Master Gunnery Sergeant (MGySgt) is the 9th and highest enlisted grade in the United States Marine Corps. Master Gunnery Sergeants are senior staff non-commissioned officers (SNCOs) with the pay grade of E-9, equivalent to Sergeants Major and the Sergeant Major of the Marine Corps (though the latter is a single unique billet in the Corps, and is senior to all enlisted ranks).

Master Gunnery Sergeants are sometimes referred to by the nicknames "Master Guns" or "Master Gunny". These nicknames are considered unacceptable in formal or ceremonial situations and, at the rank holder's discretion, may also be unacceptable for use by lower-ranking Marines. 
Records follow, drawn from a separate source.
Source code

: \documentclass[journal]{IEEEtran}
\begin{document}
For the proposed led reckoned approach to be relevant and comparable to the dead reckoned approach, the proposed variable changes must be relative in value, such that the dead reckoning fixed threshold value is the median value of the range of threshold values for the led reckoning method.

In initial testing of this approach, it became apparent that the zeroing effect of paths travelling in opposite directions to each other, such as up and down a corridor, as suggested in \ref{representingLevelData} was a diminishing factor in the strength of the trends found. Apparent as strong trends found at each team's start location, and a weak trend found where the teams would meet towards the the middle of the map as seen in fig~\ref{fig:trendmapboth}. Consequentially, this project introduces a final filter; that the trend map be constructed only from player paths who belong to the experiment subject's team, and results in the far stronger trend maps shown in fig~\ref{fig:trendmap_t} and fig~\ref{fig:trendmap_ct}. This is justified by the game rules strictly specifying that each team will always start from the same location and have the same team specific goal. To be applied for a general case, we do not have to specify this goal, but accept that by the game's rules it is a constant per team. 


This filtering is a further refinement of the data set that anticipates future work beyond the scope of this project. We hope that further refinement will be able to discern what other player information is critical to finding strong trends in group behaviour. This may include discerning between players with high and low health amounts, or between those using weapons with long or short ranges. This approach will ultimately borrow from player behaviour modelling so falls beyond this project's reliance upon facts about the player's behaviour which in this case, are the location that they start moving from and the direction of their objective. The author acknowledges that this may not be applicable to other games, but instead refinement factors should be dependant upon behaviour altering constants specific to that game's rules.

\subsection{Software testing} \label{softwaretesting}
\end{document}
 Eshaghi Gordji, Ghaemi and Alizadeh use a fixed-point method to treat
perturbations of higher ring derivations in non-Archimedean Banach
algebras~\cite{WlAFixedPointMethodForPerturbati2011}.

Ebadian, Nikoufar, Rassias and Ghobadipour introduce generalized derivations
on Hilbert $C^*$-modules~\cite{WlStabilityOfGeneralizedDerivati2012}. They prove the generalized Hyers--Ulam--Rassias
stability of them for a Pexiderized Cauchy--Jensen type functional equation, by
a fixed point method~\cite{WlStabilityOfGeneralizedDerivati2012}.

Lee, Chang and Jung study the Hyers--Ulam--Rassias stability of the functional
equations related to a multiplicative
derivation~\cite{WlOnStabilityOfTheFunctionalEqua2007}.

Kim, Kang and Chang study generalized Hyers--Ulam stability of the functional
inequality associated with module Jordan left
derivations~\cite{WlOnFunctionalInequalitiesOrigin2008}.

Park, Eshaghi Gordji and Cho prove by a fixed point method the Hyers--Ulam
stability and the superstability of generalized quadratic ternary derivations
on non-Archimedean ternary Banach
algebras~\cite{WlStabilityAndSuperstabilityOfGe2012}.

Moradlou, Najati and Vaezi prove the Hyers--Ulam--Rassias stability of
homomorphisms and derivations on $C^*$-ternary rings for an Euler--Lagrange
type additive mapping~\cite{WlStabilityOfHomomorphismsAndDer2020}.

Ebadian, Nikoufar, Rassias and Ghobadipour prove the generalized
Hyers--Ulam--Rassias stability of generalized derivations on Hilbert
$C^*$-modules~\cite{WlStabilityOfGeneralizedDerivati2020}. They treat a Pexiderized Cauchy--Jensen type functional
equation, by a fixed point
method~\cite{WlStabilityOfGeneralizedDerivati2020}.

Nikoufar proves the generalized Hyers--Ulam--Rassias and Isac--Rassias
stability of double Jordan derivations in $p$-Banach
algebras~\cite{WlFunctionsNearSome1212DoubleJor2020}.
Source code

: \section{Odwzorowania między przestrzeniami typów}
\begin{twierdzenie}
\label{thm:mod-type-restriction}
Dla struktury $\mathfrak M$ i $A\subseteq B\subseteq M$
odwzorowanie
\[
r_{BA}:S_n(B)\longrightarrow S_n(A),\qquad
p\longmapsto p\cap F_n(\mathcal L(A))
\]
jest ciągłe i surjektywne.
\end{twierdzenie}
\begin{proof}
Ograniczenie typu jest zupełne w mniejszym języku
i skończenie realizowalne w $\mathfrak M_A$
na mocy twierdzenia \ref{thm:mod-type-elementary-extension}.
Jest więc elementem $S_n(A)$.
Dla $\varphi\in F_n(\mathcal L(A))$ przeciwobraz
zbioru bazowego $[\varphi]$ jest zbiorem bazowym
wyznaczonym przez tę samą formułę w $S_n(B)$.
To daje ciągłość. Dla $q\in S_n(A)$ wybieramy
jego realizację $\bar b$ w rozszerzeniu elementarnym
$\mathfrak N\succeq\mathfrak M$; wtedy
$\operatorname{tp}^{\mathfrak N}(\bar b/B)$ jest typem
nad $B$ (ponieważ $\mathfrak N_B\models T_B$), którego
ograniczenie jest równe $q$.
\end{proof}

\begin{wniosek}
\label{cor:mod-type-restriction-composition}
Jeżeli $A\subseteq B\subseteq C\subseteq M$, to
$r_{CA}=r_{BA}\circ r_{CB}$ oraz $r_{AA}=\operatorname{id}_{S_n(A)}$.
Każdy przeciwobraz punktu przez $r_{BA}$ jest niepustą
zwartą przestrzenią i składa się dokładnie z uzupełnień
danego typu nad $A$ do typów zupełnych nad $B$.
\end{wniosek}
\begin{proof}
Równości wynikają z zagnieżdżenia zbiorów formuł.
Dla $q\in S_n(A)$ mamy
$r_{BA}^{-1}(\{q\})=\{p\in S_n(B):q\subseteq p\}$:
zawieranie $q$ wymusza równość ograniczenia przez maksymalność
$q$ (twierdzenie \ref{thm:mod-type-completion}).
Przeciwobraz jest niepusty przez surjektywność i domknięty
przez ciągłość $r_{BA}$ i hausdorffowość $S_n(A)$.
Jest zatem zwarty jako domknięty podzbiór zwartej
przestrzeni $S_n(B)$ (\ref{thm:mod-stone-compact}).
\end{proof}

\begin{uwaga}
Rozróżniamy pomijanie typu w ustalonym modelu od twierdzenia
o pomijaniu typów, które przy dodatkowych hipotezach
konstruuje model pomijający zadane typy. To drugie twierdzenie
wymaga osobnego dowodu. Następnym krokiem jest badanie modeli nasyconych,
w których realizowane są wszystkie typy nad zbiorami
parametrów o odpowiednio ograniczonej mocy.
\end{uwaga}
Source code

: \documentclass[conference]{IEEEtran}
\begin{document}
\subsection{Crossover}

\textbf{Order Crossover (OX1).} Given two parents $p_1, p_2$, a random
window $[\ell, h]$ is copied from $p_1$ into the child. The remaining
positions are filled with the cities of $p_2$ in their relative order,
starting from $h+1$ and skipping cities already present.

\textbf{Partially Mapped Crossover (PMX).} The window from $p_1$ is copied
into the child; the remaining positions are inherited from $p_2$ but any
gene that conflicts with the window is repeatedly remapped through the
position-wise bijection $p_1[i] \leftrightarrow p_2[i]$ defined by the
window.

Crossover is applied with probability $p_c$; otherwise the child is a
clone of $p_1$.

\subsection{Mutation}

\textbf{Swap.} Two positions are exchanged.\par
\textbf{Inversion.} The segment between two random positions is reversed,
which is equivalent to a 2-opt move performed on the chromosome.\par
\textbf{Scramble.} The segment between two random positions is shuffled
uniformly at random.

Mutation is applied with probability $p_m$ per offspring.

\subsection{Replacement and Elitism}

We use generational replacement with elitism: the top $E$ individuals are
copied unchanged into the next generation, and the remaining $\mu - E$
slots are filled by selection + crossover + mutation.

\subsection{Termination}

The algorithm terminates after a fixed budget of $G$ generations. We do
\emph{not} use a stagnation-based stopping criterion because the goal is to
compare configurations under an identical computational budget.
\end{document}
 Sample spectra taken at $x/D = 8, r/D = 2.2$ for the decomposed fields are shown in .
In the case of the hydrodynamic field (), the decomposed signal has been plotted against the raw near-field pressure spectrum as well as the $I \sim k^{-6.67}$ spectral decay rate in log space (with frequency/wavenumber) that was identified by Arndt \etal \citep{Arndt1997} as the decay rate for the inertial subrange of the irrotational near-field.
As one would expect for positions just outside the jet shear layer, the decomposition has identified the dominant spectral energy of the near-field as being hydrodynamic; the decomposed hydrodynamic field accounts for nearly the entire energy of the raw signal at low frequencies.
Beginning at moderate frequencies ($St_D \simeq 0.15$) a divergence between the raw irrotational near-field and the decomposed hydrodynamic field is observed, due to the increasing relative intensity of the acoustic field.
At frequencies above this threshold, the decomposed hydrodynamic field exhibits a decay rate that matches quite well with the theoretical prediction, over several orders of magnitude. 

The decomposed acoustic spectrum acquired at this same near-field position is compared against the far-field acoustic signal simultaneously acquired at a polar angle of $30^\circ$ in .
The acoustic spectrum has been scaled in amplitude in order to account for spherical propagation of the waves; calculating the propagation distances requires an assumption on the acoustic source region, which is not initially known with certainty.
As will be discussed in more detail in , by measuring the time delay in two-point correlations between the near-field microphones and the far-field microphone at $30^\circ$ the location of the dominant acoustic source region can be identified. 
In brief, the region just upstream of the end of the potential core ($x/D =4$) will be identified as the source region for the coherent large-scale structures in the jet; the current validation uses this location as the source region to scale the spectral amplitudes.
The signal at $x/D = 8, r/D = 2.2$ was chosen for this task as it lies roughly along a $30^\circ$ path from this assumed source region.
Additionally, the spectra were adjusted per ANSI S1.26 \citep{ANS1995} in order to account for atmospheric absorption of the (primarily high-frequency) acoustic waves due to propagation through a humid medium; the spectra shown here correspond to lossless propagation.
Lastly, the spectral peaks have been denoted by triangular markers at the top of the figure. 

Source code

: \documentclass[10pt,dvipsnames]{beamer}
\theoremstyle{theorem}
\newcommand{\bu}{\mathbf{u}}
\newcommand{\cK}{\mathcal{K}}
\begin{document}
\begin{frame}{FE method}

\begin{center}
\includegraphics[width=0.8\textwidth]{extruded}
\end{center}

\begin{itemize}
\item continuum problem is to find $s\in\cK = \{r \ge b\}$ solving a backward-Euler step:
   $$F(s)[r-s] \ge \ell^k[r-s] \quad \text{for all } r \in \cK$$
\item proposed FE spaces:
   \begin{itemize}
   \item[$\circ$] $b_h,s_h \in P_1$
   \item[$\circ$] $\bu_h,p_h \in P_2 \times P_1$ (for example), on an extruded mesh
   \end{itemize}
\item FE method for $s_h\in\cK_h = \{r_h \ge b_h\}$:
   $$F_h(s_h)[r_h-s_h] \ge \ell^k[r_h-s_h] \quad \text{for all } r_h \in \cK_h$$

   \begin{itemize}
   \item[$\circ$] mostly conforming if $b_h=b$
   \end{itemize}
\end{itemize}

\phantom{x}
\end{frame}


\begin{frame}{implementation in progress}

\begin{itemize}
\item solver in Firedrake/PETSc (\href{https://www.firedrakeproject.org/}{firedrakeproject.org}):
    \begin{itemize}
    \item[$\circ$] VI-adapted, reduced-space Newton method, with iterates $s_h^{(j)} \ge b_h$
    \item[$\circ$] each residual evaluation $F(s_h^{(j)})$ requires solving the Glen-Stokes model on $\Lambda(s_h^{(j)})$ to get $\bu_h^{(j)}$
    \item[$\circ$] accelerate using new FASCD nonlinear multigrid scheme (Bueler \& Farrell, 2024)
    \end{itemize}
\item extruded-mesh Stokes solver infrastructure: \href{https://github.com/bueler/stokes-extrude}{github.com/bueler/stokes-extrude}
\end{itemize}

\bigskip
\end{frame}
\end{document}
The Master Gunnery Sergeant insignia consists of a bursting bomb centered vertically between three chevrons and four rockers.

History
The grade was derived from another grade unique to the United States Marine Corps, the Gunnery Sergeant, and has been in use (though not continuously) since the time of the Spanish–American War (April 25 – August 12, 1898).

Establishment of the grade in its current form and pay grade occurred during a sweeping reorganization of grades in 1958 and 1959. The grade was included, along with the grade of Master Sergeant, in a new career path for the pay grades of E-8 and E-9 which allowed senior SNCO billets to be filled by occupational specialists. This move was designed to officially acknowledge the ever-increasing complexity of modern warfare, while still keeping the First Sergeant and Sergeant Major career paths with their historic command emphasis intact. (During and prior to World War II, this was reversed; the Sergeant Major at the time was an administrative position while the Master Gunnery Sergeant was part of the S-3 section and enforced discipline.)

Modern role
Master Gunnery Sergeants (MGySgts) with an infantry Military Occupational Specialty (MOS) serve in the billet of operations chief, as the senior staff non-commissioned officer in the operations section of an infantry battalion, or higher level (e.g., MEU, infantry regiment, MEB, Marine division, or MEF) headquarters. MGySgts with a non-infantry (e.g., artillery, tank, communications, logistics) MOS typically serve as either the operations chief of their MOS type battalion/regiment (e.g., artillery battalion/regiment, tank battalion) or as the section chief/NCOIC in their MOS related staff section (e.g., communications, logistics) at the regimental/Marine Aircraft Group, or higher level, headquarters. Master Gunnery Sergeants with the Military Police MOS serve in the billet of Provost Sergeant in the Provost Marshal's Office.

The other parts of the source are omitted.